Thermodynamic and Spectroscopic Studies on the Molecular Interaction of Doxorubicin (DOX) with Negatively Charged Polymeric Nanoparticles

The aim of this study was to investigate the molecular interactions of the anti-cancer drug Doxorubicin (DOX) with poly(methacrylic acid) grafted starch nanoparticles (PMAA-g-St). In order to fully understand the DOX/PMAA-g-St system, we conducted in-depth studies on DOX dimer dissociation and DOX/PMAA-g-St binding interactions using various techniques such as isothermal titration calorimetry (ITC), dynamic light scattering (DLS), and fluorescence and absorption spectroscopy.
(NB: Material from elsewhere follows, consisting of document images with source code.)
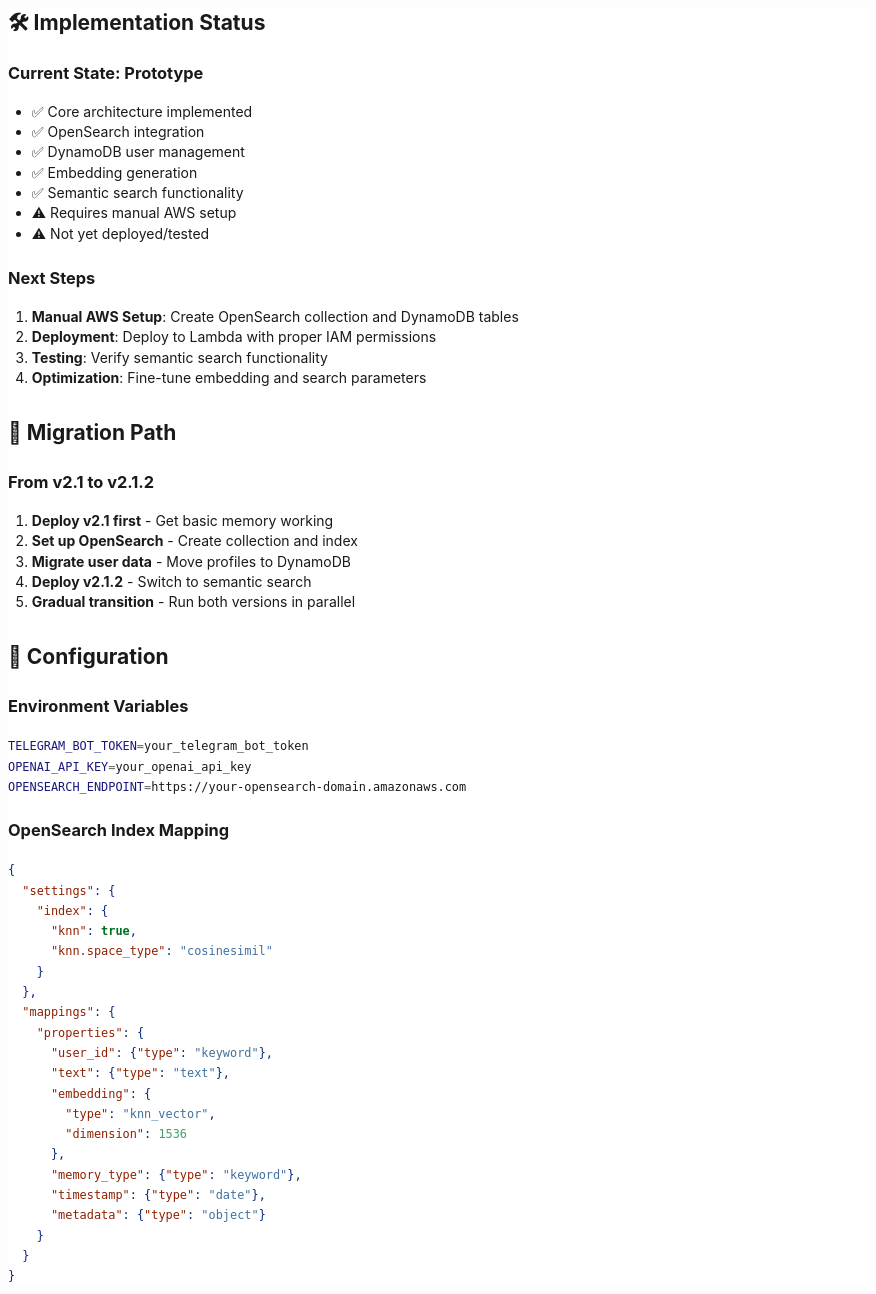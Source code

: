## 🛠️ Implementation Status

### **Current State: Prototype**
- ✅ Core architecture implemented
- ✅ OpenSearch integration
- ✅ DynamoDB user management
- ✅ Embedding generation
- ✅ Semantic search functionality
- ⚠️ Requires manual AWS setup
- ⚠️ Not yet deployed/tested

### **Next Steps**
1. **Manual AWS Setup**: Create OpenSearch collection and DynamoDB tables
2. **Deployment**: Deploy to Lambda with proper IAM permissions
3. **Testing**: Verify semantic search functionality
4. **Optimization**: Fine-tune embedding and search parameters

## 🎯 Migration Path

### **From v2.1 to v2.1.2**
1. **Deploy v2.1 first** - Get basic memory working
2. **Set up OpenSearch** - Create collection and index
3. **Migrate user data** - Move profiles to DynamoDB
4. **Deploy v2.1.2** - Switch to semantic search
5. **Gradual transition** - Run both versions in parallel

## 🔧 Configuration

### **Environment Variables**
```bash
TELEGRAM_BOT_TOKEN=your_telegram_bot_token
OPENAI_API_KEY=your_openai_api_key
OPENSEARCH_ENDPOINT=https://your-opensearch-domain.amazonaws.com
```

### **OpenSearch Index Mapping**
```json
{
  "settings": {
    "index": {
      "knn": true,
      "knn.space_type": "cosinesimil"
    }
  },
  "mappings": {
    "properties": {
      "user_id": {"type": "keyword"},
      "text": {"type": "text"},
      "embedding": {
        "type": "knn_vector",
        "dimension": 1536
      },
      "memory_type": {"type": "keyword"},
      "timestamp": {"type": "date"},
      "metadata": {"type": "object"}
    }
  }
}
```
Based on our experimental results, we developed a quantitative thermodynamic model with relevant parameters such as dissociation constant, K_d, as well as enthalpy of binding, ΔH, in order to explain DOX/PMAA-g-St interactions. In addition, we also studied the effect of environmental factors such as pH and NaCl on DOX self-association and DOX/PMAA-g-St complex formation. In conclusion, the combination of results obtained from various techniques as well as the multispecies equilibrium model, enables us to interpret quantitatively the data of drug loading onto and release from polymeric nanoparticles.